* Task to carry out: Skip the pictures. Repeat everything else in the records word for word.

* Excerpted data:
Segment Open

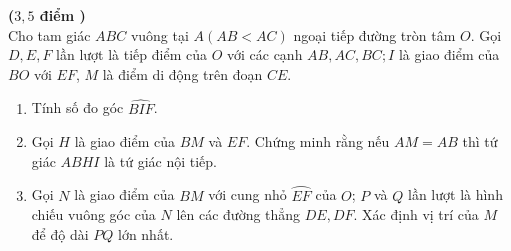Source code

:    \begin{ex}%
	\textbf{($3,5$ điểm )}\\
	Cho tam giác $ABC$ vuông tại $A(AB<AC)$ ngoại tiếp đường tròn tâm $O $. Gọi $D,E,F$ lần lượt là tiếp điểm của $O$ với các cạnh $AB, AC, BC;I$ là giao điểm của $BO$ với $EF$, $M$ là điểm di động trên đoạn $CE$.
	\begin{enumerate}[a/]
		\item Tính số đo góc $\widehat{BIF}$.
		\item Gọi $H$ là giao điểm của $BM$ và $EF$. Chứng minh rằng nếu $AM=AB $ thì tứ giác $ABHI$ là tứ giác nội tiếp.
		\item Gọi $N$ là giao điểm của $BM$ với cung nhỏ $\wideparen { EF}$ của $O$; $P$ và $Q$ lần lượt là hình chiếu vuông góc của $N$ lên các đường thẳng $DE,DF$. Xác định vị trí của $M$ để độ dài $PQ$ lớn nhất.              
		

\end{enumerate}
\end{ex}
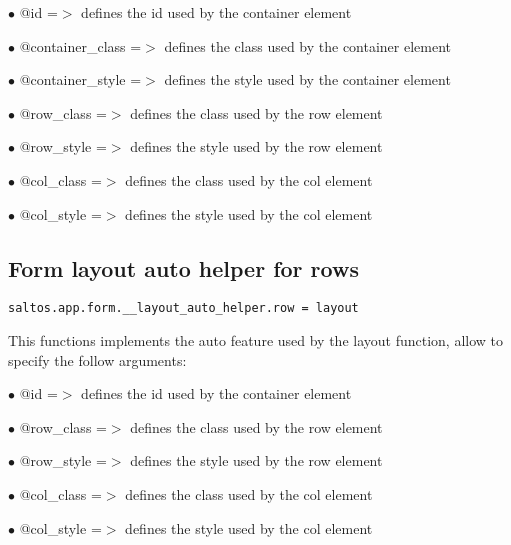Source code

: \documentclass[a4paper]{book}
\begin{document}
\begin{compactitem}
\item[\color{myblue}$\bullet$] @id              =$>$ defines the id used by the container element
\item[\color{myblue}$\bullet$] @container\_class =$>$ defines the class used by the container element
\item[\color{myblue}$\bullet$] @container\_style =$>$ defines the style used by the container element
\item[\color{myblue}$\bullet$] @row\_class       =$>$ defines the class used by the row element
\item[\color{myblue}$\bullet$] @row\_style       =$>$ defines the style used by the row element
\item[\color{myblue}$\bullet$] @col\_class       =$>$ defines the class used by the col element
\item[\color{myblue}$\bullet$] @col\_style       =$>$ defines the style used by the col element
\end{compactitem}

\hypertarget{toc408}{}
\subsection{Form layout auto helper for rows}

\begin{lstlisting}
saltos.app.form.__layout_auto_helper.row = layout
\end{lstlisting}

This functions implements the auto feature used by the layout function, allow to specify the
follow arguments:

\begin{compactitem}
\item[\color{myblue}$\bullet$] @id              =$>$ defines the id used by the container element
\item[\color{myblue}$\bullet$] @row\_class       =$>$ defines the class used by the row element
\item[\color{myblue}$\bullet$] @row\_style       =$>$ defines the style used by the row element
\item[\color{myblue}$\bullet$] @col\_class       =$>$ defines the class used by the col element
\item[\color{myblue}$\bullet$] @col\_style       =$>$ defines the style used by the col element
\end{compactitem}

\hypertarget{toc409}{}
\end{document}
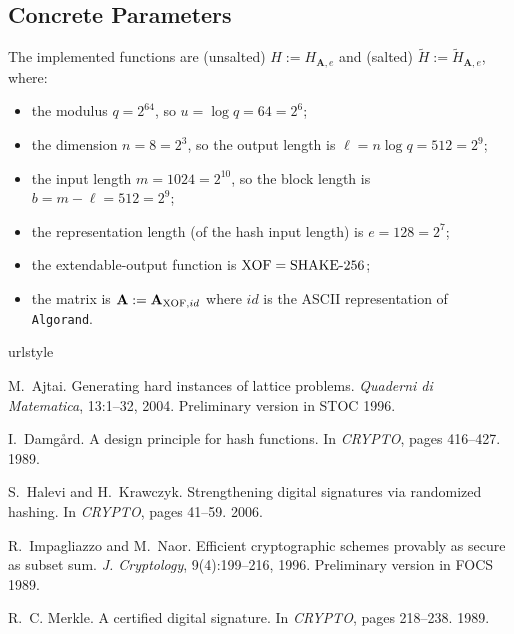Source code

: \documentclass[11pt]{article}
\newcommand{\matA}{\ensuremath{\mathbf{A}}}
\numberwithin{equation}{section}
\begin{document}
\subsection{Concrete Parameters}
\label{sec:concrete-parameters}

The implemented functions are (unsalted) $H := H_{\matA,e}$ and
(salted) $\tilde{H} := \tilde{H}_{\matA,e}$, where:
\begin{itemize}
\item the modulus $q=2^{64}$, so $u = \log q = 64=2^{6}$;
\item the dimension $n = 8 = 2^{3}$, so the output length is
  $\ell = n \log q = 512 = 2^{9}$;
\item the input length $m = 1024 = 2^{10}$, so the block length is
  $b = m - \ell = 512 = 2^{9}$;
\item the representation length (of the hash input length) is $e = 128
  = 2^{7}$;
\item the extendable-output function is $\text{XOF} = \text{SHAKE-256}$;
\item the matrix is $\matA := \matA_{\xof,id}$ where $id$ is the ASCII
  representation of \verb=Algorand=.
\end{itemize}



\begin{thebibliography}{Dam89}
\expandafter\ifx\csname urlstyle\endcsname\relax
  \providecommand{\doi}[1]{doi:\discretionary{}{}{}#1}\else
  \providecommand{\doi}{doi:\discretionary{}{}{}\begingroup
  \urlstyle{rm}\Url}\fi

M.~Ajtai.
\newblock Generating hard instances of lattice problems.
\newblock \emph{Quaderni di Matematica}, 13:1--32, 2004.
\newblock Preliminary version in STOC 1996.

I.~Damg{\aa}rd.
\newblock A design principle for hash functions.
\newblock In \emph{CRYPTO}, pages 416--427. 1989.

S.~Halevi and H.~Krawczyk.
\newblock Strengthening digital signatures via randomized hashing.
\newblock In \emph{CRYPTO}, pages 41--59. 2006.

R.~Impagliazzo and M.~Naor.
\newblock Efficient cryptographic schemes provably as secure as subset sum.
\newblock \emph{J. Cryptology}, 9(4):199--216, 1996.
\newblock Preliminary version in FOCS 1989.

R.~C. Merkle.
\newblock A certified digital signature.
\newblock In \emph{CRYPTO}, pages 218--238. 1989.

\end{thebibliography}

\end{document}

Segment Closed

* Answer to the exercise:
Source code

:    \begin{ex}%
	\textbf{($3,5$ điểm )}\\
	Cho tam giác $ABC$ vuông tại $A(AB<AC)$ ngoại tiếp đường tròn tâm $O $. Gọi $D,E,F$ lần lượt là tiếp điểm của $O$ với các cạnh $AB, AC, BC;I$ là giao điểm của $BO$ với $EF$, $M$ là điểm di động trên đoạn $CE$.
	\begin{enumerate}[a/]
		\item Tính số đo góc $\widehat{BIF}$.
		\item Gọi $H$ là giao điểm của $BM$ và $EF$. Chứng minh rằng nếu $AM=AB $ thì tứ giác $ABHI$ là tứ giác nội tiếp.
		\item Gọi $N$ là giao điểm của $BM$ với cung nhỏ $\wideparen { EF}$ của $O$; $P$ và $Q$ lần lượt là hình chiếu vuông góc của $N$ lên các đường thẳng $DE,DF$. Xác định vị trí của $M$ để độ dài $PQ$ lớn nhất.              
		

\end{enumerate}
\end{ex}
Source code

: \documentclass[a4paper]{book}
\begin{document}
\begin{compactitem}
\item[\color{myblue}$\bullet$] @id              =$>$ defines the id used by the container element
\item[\color{myblue}$\bullet$] @container\_class =$>$ defines the class used by the container element
\item[\color{myblue}$\bullet$] @container\_style =$>$ defines the style used by the container element
\item[\color{myblue}$\bullet$] @row\_class       =$>$ defines the class used by the row element
\item[\color{myblue}$\bullet$] @row\_style       =$>$ defines the style used by the row element
\item[\color{myblue}$\bullet$] @col\_class       =$>$ defines the class used by the col element
\item[\color{myblue}$\bullet$] @col\_style       =$>$ defines the style used by the col element
\end{compactitem}

\hypertarget{toc408}{}
\subsection{Form layout auto helper for rows}

\begin{lstlisting}
saltos.app.form.__layout_auto_helper.row = layout
\end{lstlisting}

This functions implements the auto feature used by the layout function, allow to specify the
follow arguments:

\begin{compactitem}
\item[\color{myblue}$\bullet$] @id              =$>$ defines the id used by the container element
\item[\color{myblue}$\bullet$] @row\_class       =$>$ defines the class used by the row element
\item[\color{myblue}$\bullet$] @row\_style       =$>$ defines the style used by the row element
\item[\color{myblue}$\bullet$] @col\_class       =$>$ defines the class used by the col element
\item[\color{myblue}$\bullet$] @col\_style       =$>$ defines the style used by the col element
\end{compactitem}

\hypertarget{toc409}{}
\end{document}
Source code

: \documentclass[11pt]{article}
\newcommand{\matA}{\ensuremath{\mathbf{A}}}
\numberwithin{equation}{section}
\begin{document}
\subsection{Concrete Parameters}
\label{sec:concrete-parameters}

The implemented functions are (unsalted) $H := H_{\matA,e}$ and
(salted) $\tilde{H} := \tilde{H}_{\matA,e}$, where:
\begin{itemize}
\item the modulus $q=2^{64}$, so $u = \log q = 64=2^{6}$;
\item the dimension $n = 8 = 2^{3}$, so the output length is
  $\ell = n \log q = 512 = 2^{9}$;
\item the input length $m = 1024 = 2^{10}$, so the block length is
  $b = m - \ell = 512 = 2^{9}$;
\item the representation length (of the hash input length) is $e = 128
  = 2^{7}$;
\item the extendable-output function is $\text{XOF} = \text{SHAKE-256}$;
\item the matrix is $\matA := \matA_{\xof,id}$ where $id$ is the ASCII
  representation of \verb=Algorand=.
\end{itemize}



\begin{thebibliography}{Dam89}
\expandafter\ifx\csname urlstyle\endcsname\relax
  \providecommand{\doi}[1]{doi:\discretionary{}{}{}#1}\else
  \providecommand{\doi}{doi:\discretionary{}{}{}\begingroup
  \urlstyle{rm}\Url}\fi

M.~Ajtai.
\newblock Generating hard instances of lattice problems.
\newblock \emph{Quaderni di Matematica}, 13:1--32, 2004.
\newblock Preliminary version in STOC 1996.

I.~Damg{\aa}rd.
\newblock A design principle for hash functions.
\newblock In \emph{CRYPTO}, pages 416--427. 1989.

S.~Halevi and H.~Krawczyk.
\newblock Strengthening digital signatures via randomized hashing.
\newblock In \emph{CRYPTO}, pages 41--59. 2006.

R.~Impagliazzo and M.~Naor.
\newblock Efficient cryptographic schemes provably as secure as subset sum.
\newblock \emph{J. Cryptology}, 9(4):199--216, 1996.
\newblock Preliminary version in FOCS 1989.

R.~C. Merkle.
\newblock A certified digital signature.
\newblock In \emph{CRYPTO}, pages 218--238. 1989.

\end{thebibliography}

\end{document}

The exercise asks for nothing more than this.